Exercise description:
Count the lines below that include the word "mathbb" and write that number alone.

[Rendered images with source text]
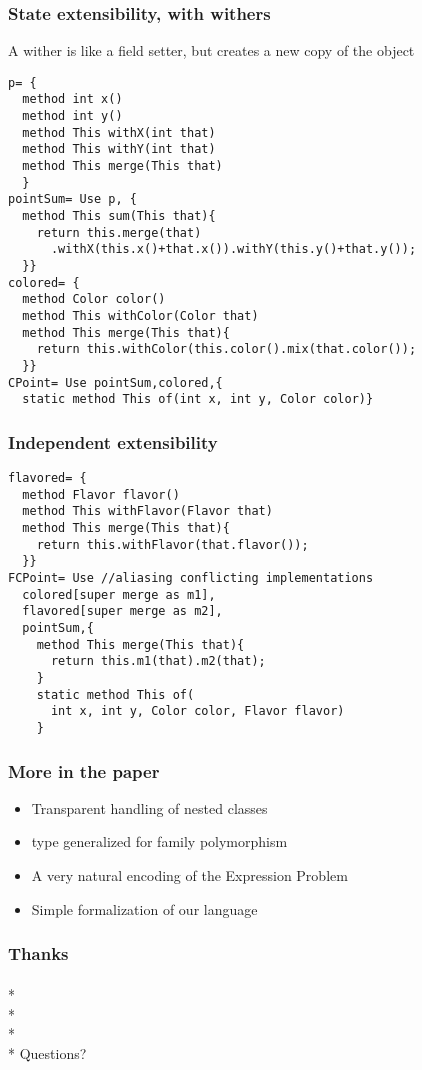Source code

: \begin{frame}[fragile]
\frametitle{State extensibility, with withers}
\vspace{-1ex}
A wither is like a field setter, but creates a new copy of the object
\vspace{-1ex}
 \begin{lstlisting}
p= { 
  method int x()
  method int y()
  method This withX(int that)
  method This withY(int that)
  method This merge(This that)
  }
pointSum= Use p, { 
  method This sum(This that){
    return this.merge(that)
      .withX(this.x()+that.x()).withY(this.y()+that.y());
  }}
colored= {
  method Color color()
  method This withColor(Color that)
  method This merge(This that){
    return this.withColor(this.color().mix(that.color());
  }}
CPoint= Use pointSum,colored,{
  static method This of(int x, int y, Color color)}
\end{lstlisting}  
\end{frame}





\begin{frame}[fragile]
\frametitle{Independent extensibility}

 \begin{lstlisting}
flavored= {
  method Flavor flavor()
  method This withFlavor(Flavor that)
  method This merge(This that){
    return this.withFlavor(that.flavor());
  }}
FCPoint= Use //aliasing conflicting implementations
  colored[super merge as m1],
  flavored[super merge as m2],
  pointSum,{
    method This merge(This that){
      return this.m1(that).m2(that);
    }
    static method This of(
      int x, int y, Color color, Flavor flavor)
    }
\end{lstlisting} 
\end{frame}

\begin{frame}[fragile]
\frametitle{More in the paper}

\begin{itemize}
\item Transparent handling of nested classes
\item \Q@This@ type generalized for family polymorphism
\item A very natural encoding of the Expression Problem 
\item Simple formalization of our language
\end{itemize}

\end{frame}

\begin{frame}[fragile]
\frametitle{Thanks}
${}_{}$\\*
${}_{}$\\*
${}_{}$\\*
${}_{}$\\*
Questions?
\end{frame}


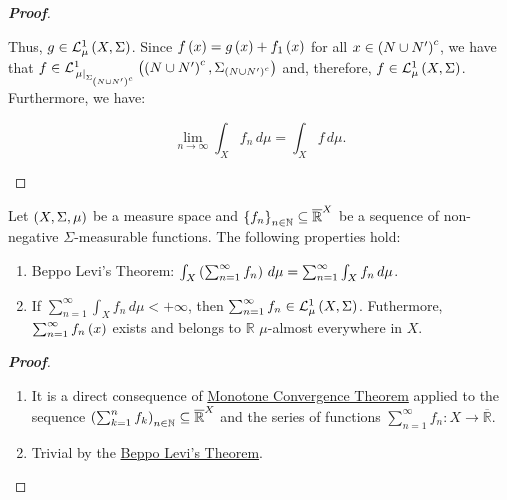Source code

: \begin{theorem}
\begin{proof}[\rm\textbf{Proof}]
\begin{enumerate}
      Thus, $g\in\Leb{X}{\Sigma}{\mu}$. Since $f\pr{x}=g\pr{x}+f_1\pr{x}$ for all $x\in\pr{N\cup N'}^c$, we have that $f\in\Leb{\pr{N\cup N'}^c}{\Sigma_{\pr{N\cup N'}^c}}{\rest{\mu}{\Sigma_{\pr{N\cup N'}^c}}}$ and, therefore, $f\in\Leb{X}{\Sigma}{\mu}$. Furthermore, we have:

      \begin{equation}
        \lim_{n\to\infty}{\int_{X}{f_n\,d\mu}}=\int_{X}{f\,d\mu}.
      \end{equation}
    \end{enumerate}
  \end{proof}
\end{theorem}

\begin{corollary}
  Let $\pr{X,\Sigma,\mu}$ be a measure space and $\set{f_n}_{n\in\mathbb{N}}\subseteq\overline{\mathbb{R}}^X$ be a sequence of non-negative $\Sigma$-measurable functions. The following properties hold:
  \begin{enumerate}
    \item Beppo Levi's Theorem: $\int_{X}{\pr{\sum_{n=1}^{\infty}{f_n}}\,d\mu}=\sum_{n=1}^{\infty}{\int_{X}{f_n\,d\mu}}$.\label{Beppo Levi's Theorem}
    \item If $\sum_{n=1}^{\infty}{\int_{X}{f_n\,d\mu}<+\infty}$, then $\sum_{n=1}^{\infty}{f_n}\in\Leb{X}{\Sigma}{\mu}$. Futhermore, $\sum_{n=1}^{\infty}{f_n\pr{x}}$ exists and belongs to $\mathbb{R}$ $\mu$-almost everywhere in $X$.
  \end{enumerate}
  \begin{proof}[\rm\textbf{Proof}]
    \hfill
    \begin{enumerate}
      \item It is a direct consequence of \hyperref[Monotone Convergence Theorem]{Monotone Convergence Theorem} applied to the sequence $\pr{\sum_{k=1}^n{f_k}}_{n\in\mathbb{N}}\subseteq\overline{\mathbb{R}}^X$ and the series of functions $\sum_{n=1}^{\infty}{f_n}:X\rightarrow\overline{\mathbb{R}}$.
      \item Trivial by the \hyperref[Beppo Levi's Theorem]{Beppo Levi's Theorem}.
    \end{enumerate}
  \end{proof}
\end{corollary}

Answer for this exercise:
3